[Start of Attachment]
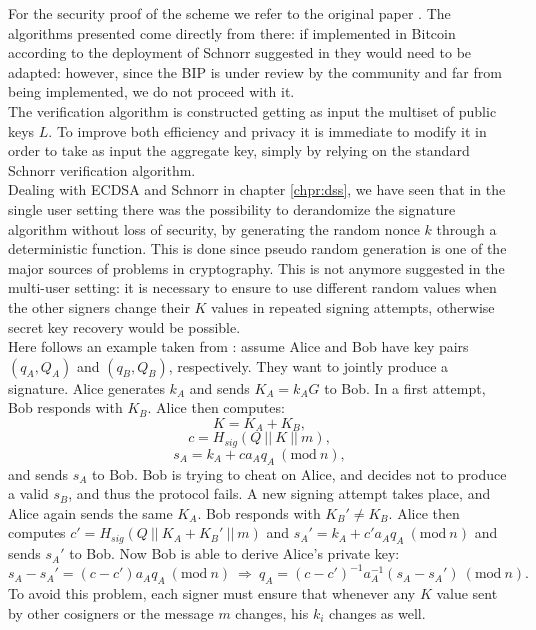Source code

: \bigskip
\noindent
For the security proof of the scheme we refer to the original paper \cite{RefWork:11}. The algorithms presented come directly from there: if implemented in Bitcoin according to the deployment of Schnorr suggested in \cite{RefWork:5} they would need to be adapted: however, since the BIP is under review by the community and far from being implemented, we do not proceed with it. 
\\
The verification algorithm is constructed getting as input the multiset of public keys $L$. To improve both efficiency and privacy it is immediate to modify it in order to take as input the aggregate key, simply by relying on the standard Schnorr verification algorithm.
\\
Dealing with ECDSA and Schnorr in chapter \ref{chpr:dss}, we have seen that in the single user setting there was the possibility to derandomize the signature algorithm without loss of security, by generating the random nonce $k$ through a deterministic function. This is done since pseudo random generation is one of the major sources of problems in cryptography. This is not anymore suggested in the multi-user setting: it is necessary to ensure to use different random values when the other signers change their $K$ values in repeated signing attempts, otherwise secret key recovery would be possible. 
\\
Here follows an example taken from \cite{RefWork:11}: assume Alice and Bob have key pairs $(q_A, Q_A)$ and $(q_B, Q_B)$, respectively. They want to jointly produce a signature. Alice generates $k_A$ and sends $K_A = k_AG$ to Bob. In a first attempt, Bob responds with $K_B$. Alice then computes:
$$K = K_A + K_B,$$
$$c = H_{sig}(Q \ || \ K \ || \ m),$$
$$s_A = k_A + ca_Aq_A \ (\text{mod} \ n),$$
and sends $s_A$ to Bob. Bob is trying to cheat on Alice, and decides not to produce a valid $s_B$, and thus the protocol fails. A new signing attempt takes place, and Alice again sends the same $K_A$. Bob responds with $K_B' \neq K_B$. Alice then computes $c' = H_{sig}(Q \ || \ K_A + K_B' \ || \ m)$ and $s_A' = k_A + c'a_Aq_A \ (\text{mod} \ n)$ and sends $s_A'$ to Bob. Now Bob is able to derive Alice's private key:
$$s_A - s_A' = (c - c')a_Aq_A \ (\text{mod} \ n) \ \Longrightarrow \ q_A = (c - c')^{-1}a_A^{-1}(s_A - s_A') \ (\text{mod} \ n).$$
To avoid this problem, each signer must ensure that whenever any $K$ value sent by other cosigners or the message $m$ changes, his $k_i$ changes as well. 

\bigskip

\bigskip

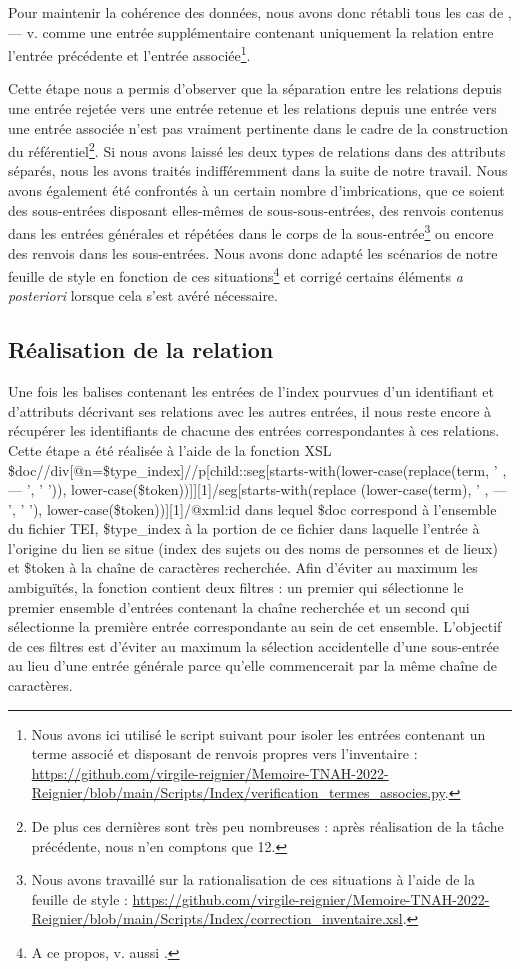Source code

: \documentclass[a4paper,12pt,twoside]{book}
\begin{document}
	\noindent Pour maintenir la cohérence des données, nous avons donc rétabli tous les cas de \og{} , — v. \fg{} comme une entrée supplémentaire contenant uniquement la relation entre l'entrée précédente et l'entrée associée\footnote{Nous avons ici utilisé le script suivant pour isoler les entrées contenant un terme associé et disposant de renvois propres vers l'inventaire : \url{https://github.com/virgile-reignier/Memoire-TNAH-2022-Reignier/blob/main/Scripts/Index/verification_termes_associes.py}.}. 
	
	Cette étape nous a permis d'observer que la séparation entre les relations depuis une entrée rejetée vers une entrée retenue et les relations depuis une entrée vers une entrée associée n'est pas vraiment pertinente dans le cadre de la construction du référentiel\footnote{De plus ces dernières sont très peu nombreuses : après réalisation de la tâche précédente, nous n'en comptons que 12.}. Si nous avons laissé les deux types de relations dans des attributs séparés, nous les avons traités indifféremment dans la suite de notre travail. Nous avons également été confrontés à un certain nombre d'imbrications, que ce soient des sous-entrées disposant elles-mêmes de sous-sous-entrées, des renvois contenus dans les entrées générales et répétées dans le corps de la sous-entrée\footnote{Nous avons travaillé sur la rationalisation de ces situations à l'aide de la feuille de style : \url{https://github.com/virgile-reignier/Memoire-TNAH-2022-Reignier/blob/main/Scripts/Index/correction_inventaire.xsl}.} ou encore des renvois dans les sous-entrées. Nous avons donc adapté les scénarios de notre feuille de style en fonction de ces situations\footnote{A ce propos, v. aussi \cite{reignier_lindex_2022}.} et corrigé certains éléments \textit{a posteriori} lorsque cela s'est avéré nécessaire.
	
	\subsection{Réalisation de la relation}
	
	Une fois les balises contenant les entrées de l'index pourvues d'un identifiant et d'attributs décrivant ses relations avec les autres entrées, il nous reste encore à récupérer les identifiants de chacune des entrées correspondantes à ces relations. Cette étape a été réalisée à l'aide de la fonction XSL \og \$doc//div[@n=\$type\_index]//p[child::seg[starts-with(lower-case(replace(term, ' , — ', ' ')), lower-case(\$token))]][1]/seg[starts-with(replace (lower-case(term), ' , — ', ' '), lower-case(\$token))][1]/@xml:id\fg{} dans lequel \$doc correspond à l'ensemble du fichier TEI, \$type\_index à la portion de ce fichier dans laquelle l'entrée à l'origine du lien se situe (index des sujets ou des noms de personnes et de lieux) et \$token à la chaîne de caractères recherchée. Afin d'éviter au maximum les ambiguïtés, la fonction contient deux filtres : un premier qui sélectionne le premier ensemble d'entrées contenant la chaîne recherchée et un second qui sélectionne la première entrée correspondante au sein de cet ensemble. L'objectif de ces filtres est d'éviter au maximum la sélection accidentelle d'une sous-entrée au lieu d'une entrée générale parce qu'elle commencerait par la même chaîne de caractères.
	
\end{document}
[End of Attachment]
-- AIM OF THE EXERCISE --
Which lines in the listing have the string "suggested"? Pick them out and copy them.

-- REPLY TO THE TASK --
For the security proof of the scheme we refer to the original paper \cite{RefWork:11}. The algorithms presented come directly from there: if implemented in Bitcoin according to the deployment of Schnorr suggested in \cite{RefWork:5} they would need to be adapted: however, since the BIP is under review by the community and far from being implemented, we do not proceed with it. 
Dealing with ECDSA and Schnorr in chapter \ref{chpr:dss}, we have seen that in the single user setting there was the possibility to derandomize the signature algorithm without loss of security, by generating the random nonce $k$ through a deterministic function. This is done since pseudo random generation is one of the major sources of problems in cryptography. This is not anymore suggested in the multi-user setting: it is necessary to ensure to use different random values when the other signers change their $K$ values in repeated signing attempts, otherwise secret key recovery would be possible. 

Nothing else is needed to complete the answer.